▶ Problem to work on
Return every line of the data exactly as it appears.

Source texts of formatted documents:

________

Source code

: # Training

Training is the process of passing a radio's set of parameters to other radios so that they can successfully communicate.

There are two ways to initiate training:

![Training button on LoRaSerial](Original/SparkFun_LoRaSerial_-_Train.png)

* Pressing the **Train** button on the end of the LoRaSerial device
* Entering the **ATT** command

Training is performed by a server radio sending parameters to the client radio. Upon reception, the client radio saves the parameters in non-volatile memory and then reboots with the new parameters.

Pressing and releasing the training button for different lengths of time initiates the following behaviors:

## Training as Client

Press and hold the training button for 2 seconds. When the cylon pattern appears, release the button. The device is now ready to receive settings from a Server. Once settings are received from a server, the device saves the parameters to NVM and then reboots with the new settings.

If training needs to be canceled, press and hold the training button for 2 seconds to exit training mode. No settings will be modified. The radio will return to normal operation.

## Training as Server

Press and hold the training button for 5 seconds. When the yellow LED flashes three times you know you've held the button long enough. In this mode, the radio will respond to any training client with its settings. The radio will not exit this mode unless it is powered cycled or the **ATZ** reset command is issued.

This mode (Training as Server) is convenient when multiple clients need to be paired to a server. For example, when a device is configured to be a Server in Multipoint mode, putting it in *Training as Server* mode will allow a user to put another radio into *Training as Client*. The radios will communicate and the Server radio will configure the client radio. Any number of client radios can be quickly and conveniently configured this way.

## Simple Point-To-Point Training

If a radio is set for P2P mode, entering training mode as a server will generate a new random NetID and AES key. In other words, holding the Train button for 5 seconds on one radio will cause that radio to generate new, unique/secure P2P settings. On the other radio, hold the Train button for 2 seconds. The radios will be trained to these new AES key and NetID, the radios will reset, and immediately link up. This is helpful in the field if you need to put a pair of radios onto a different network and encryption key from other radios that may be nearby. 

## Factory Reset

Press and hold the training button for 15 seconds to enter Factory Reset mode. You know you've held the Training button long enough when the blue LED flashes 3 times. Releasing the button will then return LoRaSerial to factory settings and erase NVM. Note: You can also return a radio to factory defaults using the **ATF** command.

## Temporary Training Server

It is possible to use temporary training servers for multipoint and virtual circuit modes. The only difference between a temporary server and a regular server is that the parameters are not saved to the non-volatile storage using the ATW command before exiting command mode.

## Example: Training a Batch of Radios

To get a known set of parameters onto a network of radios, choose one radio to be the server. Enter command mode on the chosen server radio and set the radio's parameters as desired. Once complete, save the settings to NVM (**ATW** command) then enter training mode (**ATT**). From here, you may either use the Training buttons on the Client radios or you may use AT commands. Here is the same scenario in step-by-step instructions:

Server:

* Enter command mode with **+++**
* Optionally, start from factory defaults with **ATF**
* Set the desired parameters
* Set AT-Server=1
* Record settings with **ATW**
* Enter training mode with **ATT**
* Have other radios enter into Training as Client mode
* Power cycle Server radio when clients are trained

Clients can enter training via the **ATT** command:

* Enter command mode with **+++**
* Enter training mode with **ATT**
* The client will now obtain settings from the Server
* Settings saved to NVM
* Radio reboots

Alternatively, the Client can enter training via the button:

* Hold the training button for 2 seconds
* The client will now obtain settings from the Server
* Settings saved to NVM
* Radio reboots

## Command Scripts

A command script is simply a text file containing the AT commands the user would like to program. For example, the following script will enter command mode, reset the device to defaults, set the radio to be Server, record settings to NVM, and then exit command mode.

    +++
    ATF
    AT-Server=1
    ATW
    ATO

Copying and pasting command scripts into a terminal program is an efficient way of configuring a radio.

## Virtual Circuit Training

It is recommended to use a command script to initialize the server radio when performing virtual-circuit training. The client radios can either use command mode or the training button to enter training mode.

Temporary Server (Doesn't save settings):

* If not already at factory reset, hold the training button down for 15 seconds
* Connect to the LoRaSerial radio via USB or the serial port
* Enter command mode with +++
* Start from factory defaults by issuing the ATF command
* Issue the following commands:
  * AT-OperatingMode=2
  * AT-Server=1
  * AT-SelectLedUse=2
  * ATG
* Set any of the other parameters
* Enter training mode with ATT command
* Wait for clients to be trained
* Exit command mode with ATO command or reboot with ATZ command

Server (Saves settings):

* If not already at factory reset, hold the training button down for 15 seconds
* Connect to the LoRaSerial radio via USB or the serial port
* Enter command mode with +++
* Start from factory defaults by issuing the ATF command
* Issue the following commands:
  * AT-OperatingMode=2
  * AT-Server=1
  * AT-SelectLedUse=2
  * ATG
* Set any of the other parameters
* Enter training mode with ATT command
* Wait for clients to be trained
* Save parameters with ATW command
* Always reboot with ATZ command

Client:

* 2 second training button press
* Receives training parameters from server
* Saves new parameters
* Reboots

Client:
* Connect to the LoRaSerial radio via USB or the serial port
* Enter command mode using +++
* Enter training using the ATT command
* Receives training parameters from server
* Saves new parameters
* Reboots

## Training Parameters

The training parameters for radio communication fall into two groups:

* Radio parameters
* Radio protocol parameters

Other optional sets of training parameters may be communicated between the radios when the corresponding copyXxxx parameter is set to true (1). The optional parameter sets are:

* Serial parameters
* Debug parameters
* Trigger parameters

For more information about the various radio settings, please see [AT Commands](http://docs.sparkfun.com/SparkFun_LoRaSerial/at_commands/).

________

▶ Response to the exercise
Source code

: # Training

Training is the process of passing a radio's set of parameters to other radios so that they can successfully communicate.

There are two ways to initiate training:

![Training button on LoRaSerial](Original/SparkFun_LoRaSerial_-_Train.png)

* Pressing the **Train** button on the end of the LoRaSerial device
* Entering the **ATT** command

Training is performed by a server radio sending parameters to the client radio. Upon reception, the client radio saves the parameters in non-volatile memory and then reboots with the new parameters.

Pressing and releasing the training button for different lengths of time initiates the following behaviors:

## Training as Client

Press and hold the training button for 2 seconds. When the cylon pattern appears, release the button. The device is now ready to receive settings from a Server. Once settings are received from a server, the device saves the parameters to NVM and then reboots with the new settings.

If training needs to be canceled, press and hold the training button for 2 seconds to exit training mode. No settings will be modified. The radio will return to normal operation.

## Training as Server

Press and hold the training button for 5 seconds. When the yellow LED flashes three times you know you've held the button long enough. In this mode, the radio will respond to any training client with its settings. The radio will not exit this mode unless it is powered cycled or the **ATZ** reset command is issued.

This mode (Training as Server) is convenient when multiple clients need to be paired to a server. For example, when a device is configured to be a Server in Multipoint mode, putting it in *Training as Server* mode will allow a user to put another radio into *Training as Client*. The radios will communicate and the Server radio will configure the client radio. Any number of client radios can be quickly and conveniently configured this way.

## Simple Point-To-Point Training

If a radio is set for P2P mode, entering training mode as a server will generate a new random NetID and AES key. In other words, holding the Train button for 5 seconds on one radio will cause that radio to generate new, unique/secure P2P settings. On the other radio, hold the Train button for 2 seconds. The radios will be trained to these new AES key and NetID, the radios will reset, and immediately link up. This is helpful in the field if you need to put a pair of radios onto a different network and encryption key from other radios that may be nearby. 

## Factory Reset

Press and hold the training button for 15 seconds to enter Factory Reset mode. You know you've held the Training button long enough when the blue LED flashes 3 times. Releasing the button will then return LoRaSerial to factory settings and erase NVM. Note: You can also return a radio to factory defaults using the **ATF** command.

## Temporary Training Server

It is possible to use temporary training servers for multipoint and virtual circuit modes. The only difference between a temporary server and a regular server is that the parameters are not saved to the non-volatile storage using the ATW command before exiting command mode.

## Example: Training a Batch of Radios

To get a known set of parameters onto a network of radios, choose one radio to be the server. Enter command mode on the chosen server radio and set the radio's parameters as desired. Once complete, save the settings to NVM (**ATW** command) then enter training mode (**ATT**). From here, you may either use the Training buttons on the Client radios or you may use AT commands. Here is the same scenario in step-by-step instructions:

Server:

* Enter command mode with **+++**
* Optionally, start from factory defaults with **ATF**
* Set the desired parameters
* Set AT-Server=1
* Record settings with **ATW**
* Enter training mode with **ATT**
* Have other radios enter into Training as Client mode
* Power cycle Server radio when clients are trained

Clients can enter training via the **ATT** command:

* Enter command mode with **+++**
* Enter training mode with **ATT**
* The client will now obtain settings from the Server
* Settings saved to NVM
* Radio reboots

Alternatively, the Client can enter training via the button:

* Hold the training button for 2 seconds
* The client will now obtain settings from the Server
* Settings saved to NVM
* Radio reboots

## Command Scripts

A command script is simply a text file containing the AT commands the user would like to program. For example, the following script will enter command mode, reset the device to defaults, set the radio to be Server, record settings to NVM, and then exit command mode.

    +++
    ATF
    AT-Server=1
    ATW
    ATO

Copying and pasting command scripts into a terminal program is an efficient way of configuring a radio.

## Virtual Circuit Training

It is recommended to use a command script to initialize the server radio when performing virtual-circuit training. The client radios can either use command mode or the training button to enter training mode.

Temporary Server (Doesn't save settings):

* If not already at factory reset, hold the training button down for 15 seconds
* Connect to the LoRaSerial radio via USB or the serial port
* Enter command mode with +++
* Start from factory defaults by issuing the ATF command
* Issue the following commands:
  * AT-OperatingMode=2
  * AT-Server=1
  * AT-SelectLedUse=2
  * ATG
* Set any of the other parameters
* Enter training mode with ATT command
* Wait for clients to be trained
* Exit command mode with ATO command or reboot with ATZ command

Server (Saves settings):

* If not already at factory reset, hold the training button down for 15 seconds
* Connect to the LoRaSerial radio via USB or the serial port
* Enter command mode with +++
* Start from factory defaults by issuing the ATF command
* Issue the following commands:
  * AT-OperatingMode=2
  * AT-Server=1
  * AT-SelectLedUse=2
  * ATG
* Set any of the other parameters
* Enter training mode with ATT command
* Wait for clients to be trained
* Save parameters with ATW command
* Always reboot with ATZ command

Client:

* 2 second training button press
* Receives training parameters from server
* Saves new parameters
* Reboots

Client:
* Connect to the LoRaSerial radio via USB or the serial port
* Enter command mode using +++
* Enter training using the ATT command
* Receives training parameters from server
* Saves new parameters
* Reboots

## Training Parameters

The training parameters for radio communication fall into two groups:

* Radio parameters
* Radio protocol parameters

Other optional sets of training parameters may be communicated between the radios when the corresponding copyXxxx parameter is set to true (1). The optional parameter sets are:

* Serial parameters
* Debug parameters
* Trigger parameters

For more information about the various radio settings, please see [AT Commands](http://docs.sparkfun.com/SparkFun_LoRaSerial/at_commands/).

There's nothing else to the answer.